Directions –
Every line below between the one holding "To enable it" and the one holding "additional parameter to", inclusive, should be copied exactly, and no other line.

Data shown –
== == ==

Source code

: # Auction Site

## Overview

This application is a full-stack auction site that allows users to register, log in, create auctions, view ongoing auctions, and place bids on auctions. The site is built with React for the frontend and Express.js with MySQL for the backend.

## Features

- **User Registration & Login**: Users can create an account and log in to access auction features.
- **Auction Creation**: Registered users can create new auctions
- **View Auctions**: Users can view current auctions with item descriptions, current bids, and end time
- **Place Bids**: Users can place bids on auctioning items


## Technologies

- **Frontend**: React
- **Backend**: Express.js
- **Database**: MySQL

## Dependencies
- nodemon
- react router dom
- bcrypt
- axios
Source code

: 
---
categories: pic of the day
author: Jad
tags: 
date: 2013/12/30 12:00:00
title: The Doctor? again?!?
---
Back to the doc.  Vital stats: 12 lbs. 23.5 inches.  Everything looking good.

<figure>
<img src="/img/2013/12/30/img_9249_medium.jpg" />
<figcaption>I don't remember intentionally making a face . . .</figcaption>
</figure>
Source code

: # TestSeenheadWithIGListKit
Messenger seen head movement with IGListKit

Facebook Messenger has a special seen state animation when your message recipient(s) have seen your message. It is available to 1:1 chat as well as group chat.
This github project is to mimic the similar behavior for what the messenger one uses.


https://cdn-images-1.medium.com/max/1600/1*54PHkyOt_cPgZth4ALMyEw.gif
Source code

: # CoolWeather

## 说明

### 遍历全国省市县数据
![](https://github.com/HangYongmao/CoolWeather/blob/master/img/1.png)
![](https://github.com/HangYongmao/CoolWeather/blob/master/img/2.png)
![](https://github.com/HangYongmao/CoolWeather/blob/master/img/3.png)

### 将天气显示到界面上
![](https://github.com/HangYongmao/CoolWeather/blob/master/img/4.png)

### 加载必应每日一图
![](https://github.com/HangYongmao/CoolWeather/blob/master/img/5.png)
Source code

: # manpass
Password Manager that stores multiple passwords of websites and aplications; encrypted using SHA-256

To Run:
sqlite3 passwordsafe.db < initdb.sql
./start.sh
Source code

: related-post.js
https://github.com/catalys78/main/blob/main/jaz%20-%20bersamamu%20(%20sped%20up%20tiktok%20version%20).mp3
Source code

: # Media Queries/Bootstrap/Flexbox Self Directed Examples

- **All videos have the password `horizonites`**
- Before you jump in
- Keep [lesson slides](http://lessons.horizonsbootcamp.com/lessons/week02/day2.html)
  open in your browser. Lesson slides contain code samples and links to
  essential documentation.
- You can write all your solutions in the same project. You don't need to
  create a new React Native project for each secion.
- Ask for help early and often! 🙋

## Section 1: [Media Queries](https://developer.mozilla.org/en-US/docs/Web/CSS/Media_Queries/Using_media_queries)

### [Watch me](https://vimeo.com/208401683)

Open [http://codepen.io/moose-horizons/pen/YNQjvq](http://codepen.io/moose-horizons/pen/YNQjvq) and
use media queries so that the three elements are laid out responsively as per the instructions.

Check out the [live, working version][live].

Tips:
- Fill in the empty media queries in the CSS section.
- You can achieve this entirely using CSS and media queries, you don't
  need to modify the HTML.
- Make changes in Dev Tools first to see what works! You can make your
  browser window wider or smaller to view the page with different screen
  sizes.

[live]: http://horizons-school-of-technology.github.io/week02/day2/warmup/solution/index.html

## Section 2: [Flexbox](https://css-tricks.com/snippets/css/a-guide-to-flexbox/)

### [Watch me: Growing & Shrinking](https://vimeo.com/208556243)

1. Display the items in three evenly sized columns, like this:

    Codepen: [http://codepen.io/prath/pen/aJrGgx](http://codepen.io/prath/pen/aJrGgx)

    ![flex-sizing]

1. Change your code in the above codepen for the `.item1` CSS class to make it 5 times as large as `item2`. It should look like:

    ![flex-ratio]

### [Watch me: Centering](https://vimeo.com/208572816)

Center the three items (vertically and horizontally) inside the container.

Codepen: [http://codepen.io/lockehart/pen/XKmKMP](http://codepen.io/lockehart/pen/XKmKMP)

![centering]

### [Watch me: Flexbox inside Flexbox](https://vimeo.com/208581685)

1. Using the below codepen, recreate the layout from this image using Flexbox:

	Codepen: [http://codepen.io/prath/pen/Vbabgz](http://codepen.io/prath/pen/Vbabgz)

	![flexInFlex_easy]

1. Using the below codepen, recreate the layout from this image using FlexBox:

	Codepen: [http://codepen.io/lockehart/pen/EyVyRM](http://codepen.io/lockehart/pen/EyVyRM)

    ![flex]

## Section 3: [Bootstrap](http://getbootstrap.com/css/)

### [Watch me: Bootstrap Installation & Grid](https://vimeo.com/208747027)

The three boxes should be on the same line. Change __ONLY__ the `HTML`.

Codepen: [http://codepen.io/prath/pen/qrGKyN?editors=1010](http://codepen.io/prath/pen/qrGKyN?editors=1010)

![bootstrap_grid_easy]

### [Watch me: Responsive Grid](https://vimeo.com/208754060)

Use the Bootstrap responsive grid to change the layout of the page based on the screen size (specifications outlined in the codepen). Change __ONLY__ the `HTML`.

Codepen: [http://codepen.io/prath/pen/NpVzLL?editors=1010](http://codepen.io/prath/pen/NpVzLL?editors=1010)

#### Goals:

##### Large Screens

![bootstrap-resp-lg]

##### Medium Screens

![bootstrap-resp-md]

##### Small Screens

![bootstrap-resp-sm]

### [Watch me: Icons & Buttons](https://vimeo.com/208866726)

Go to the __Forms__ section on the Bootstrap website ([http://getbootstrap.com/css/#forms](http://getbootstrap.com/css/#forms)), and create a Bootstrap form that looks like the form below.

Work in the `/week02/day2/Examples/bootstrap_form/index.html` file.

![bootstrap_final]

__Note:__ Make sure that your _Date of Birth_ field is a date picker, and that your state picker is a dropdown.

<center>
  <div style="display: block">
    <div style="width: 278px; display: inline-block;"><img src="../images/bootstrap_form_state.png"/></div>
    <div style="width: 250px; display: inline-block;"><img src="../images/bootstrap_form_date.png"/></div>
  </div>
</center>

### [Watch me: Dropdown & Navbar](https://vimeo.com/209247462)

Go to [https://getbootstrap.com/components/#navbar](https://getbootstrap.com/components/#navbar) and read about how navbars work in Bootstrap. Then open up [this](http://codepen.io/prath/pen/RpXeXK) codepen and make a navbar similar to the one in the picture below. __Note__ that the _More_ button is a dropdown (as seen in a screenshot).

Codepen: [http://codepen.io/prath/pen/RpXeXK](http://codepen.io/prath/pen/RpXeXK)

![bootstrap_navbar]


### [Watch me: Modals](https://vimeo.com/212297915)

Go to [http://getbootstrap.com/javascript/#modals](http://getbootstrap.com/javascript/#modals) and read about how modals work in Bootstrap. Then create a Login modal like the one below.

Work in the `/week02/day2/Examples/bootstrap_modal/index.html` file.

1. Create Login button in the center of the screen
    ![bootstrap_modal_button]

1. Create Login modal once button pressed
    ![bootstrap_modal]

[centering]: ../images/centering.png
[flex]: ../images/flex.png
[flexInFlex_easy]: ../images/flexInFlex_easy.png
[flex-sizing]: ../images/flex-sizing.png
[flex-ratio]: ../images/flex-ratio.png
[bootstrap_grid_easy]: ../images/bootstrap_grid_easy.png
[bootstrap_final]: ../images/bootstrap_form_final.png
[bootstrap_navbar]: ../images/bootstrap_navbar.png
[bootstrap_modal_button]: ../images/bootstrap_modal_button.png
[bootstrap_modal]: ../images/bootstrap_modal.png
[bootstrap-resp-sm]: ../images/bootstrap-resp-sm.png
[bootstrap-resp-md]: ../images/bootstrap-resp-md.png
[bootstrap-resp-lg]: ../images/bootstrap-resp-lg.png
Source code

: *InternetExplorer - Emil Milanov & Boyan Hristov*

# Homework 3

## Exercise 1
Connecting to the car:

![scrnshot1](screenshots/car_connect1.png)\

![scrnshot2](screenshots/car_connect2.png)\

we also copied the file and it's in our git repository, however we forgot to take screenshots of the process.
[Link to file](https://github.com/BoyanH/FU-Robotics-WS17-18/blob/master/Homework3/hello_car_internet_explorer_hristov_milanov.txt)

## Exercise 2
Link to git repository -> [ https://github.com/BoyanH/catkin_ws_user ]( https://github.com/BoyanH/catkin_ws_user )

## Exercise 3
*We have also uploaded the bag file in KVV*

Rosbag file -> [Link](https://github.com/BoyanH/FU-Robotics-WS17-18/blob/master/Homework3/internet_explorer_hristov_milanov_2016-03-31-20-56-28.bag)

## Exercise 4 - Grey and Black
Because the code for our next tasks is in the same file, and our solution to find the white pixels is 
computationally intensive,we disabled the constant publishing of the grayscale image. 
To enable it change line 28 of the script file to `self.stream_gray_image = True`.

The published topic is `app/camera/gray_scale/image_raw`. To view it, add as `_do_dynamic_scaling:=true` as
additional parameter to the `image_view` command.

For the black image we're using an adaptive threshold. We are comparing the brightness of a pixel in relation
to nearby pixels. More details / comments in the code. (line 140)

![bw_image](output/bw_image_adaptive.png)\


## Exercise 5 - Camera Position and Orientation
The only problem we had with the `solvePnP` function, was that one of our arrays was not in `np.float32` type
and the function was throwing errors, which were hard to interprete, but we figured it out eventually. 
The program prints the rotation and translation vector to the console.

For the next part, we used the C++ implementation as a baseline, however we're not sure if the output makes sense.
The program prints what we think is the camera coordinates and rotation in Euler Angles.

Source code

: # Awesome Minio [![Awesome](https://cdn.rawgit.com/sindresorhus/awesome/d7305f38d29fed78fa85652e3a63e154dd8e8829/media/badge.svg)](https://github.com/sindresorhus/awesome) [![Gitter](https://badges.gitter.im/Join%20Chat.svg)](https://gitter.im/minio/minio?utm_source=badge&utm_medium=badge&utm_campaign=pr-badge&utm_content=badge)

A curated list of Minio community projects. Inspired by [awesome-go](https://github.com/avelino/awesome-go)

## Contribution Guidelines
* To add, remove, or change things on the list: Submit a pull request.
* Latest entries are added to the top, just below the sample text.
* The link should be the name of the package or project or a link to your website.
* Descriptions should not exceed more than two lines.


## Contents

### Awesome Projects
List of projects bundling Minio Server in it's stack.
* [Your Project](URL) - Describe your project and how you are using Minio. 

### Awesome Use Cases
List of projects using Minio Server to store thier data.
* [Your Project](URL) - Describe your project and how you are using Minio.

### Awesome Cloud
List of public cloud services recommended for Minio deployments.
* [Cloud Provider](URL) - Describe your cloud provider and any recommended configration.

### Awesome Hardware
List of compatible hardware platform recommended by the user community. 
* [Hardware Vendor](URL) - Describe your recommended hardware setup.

== == ==

Answer to this task –
To enable it change line 28 of the script file to `self.stream_gray_image = True`.

The published topic is `app/camera/gray_scale/image_raw`. To view it, add as `_do_dynamic_scaling:=true` as
additional parameter to the `image_view` command.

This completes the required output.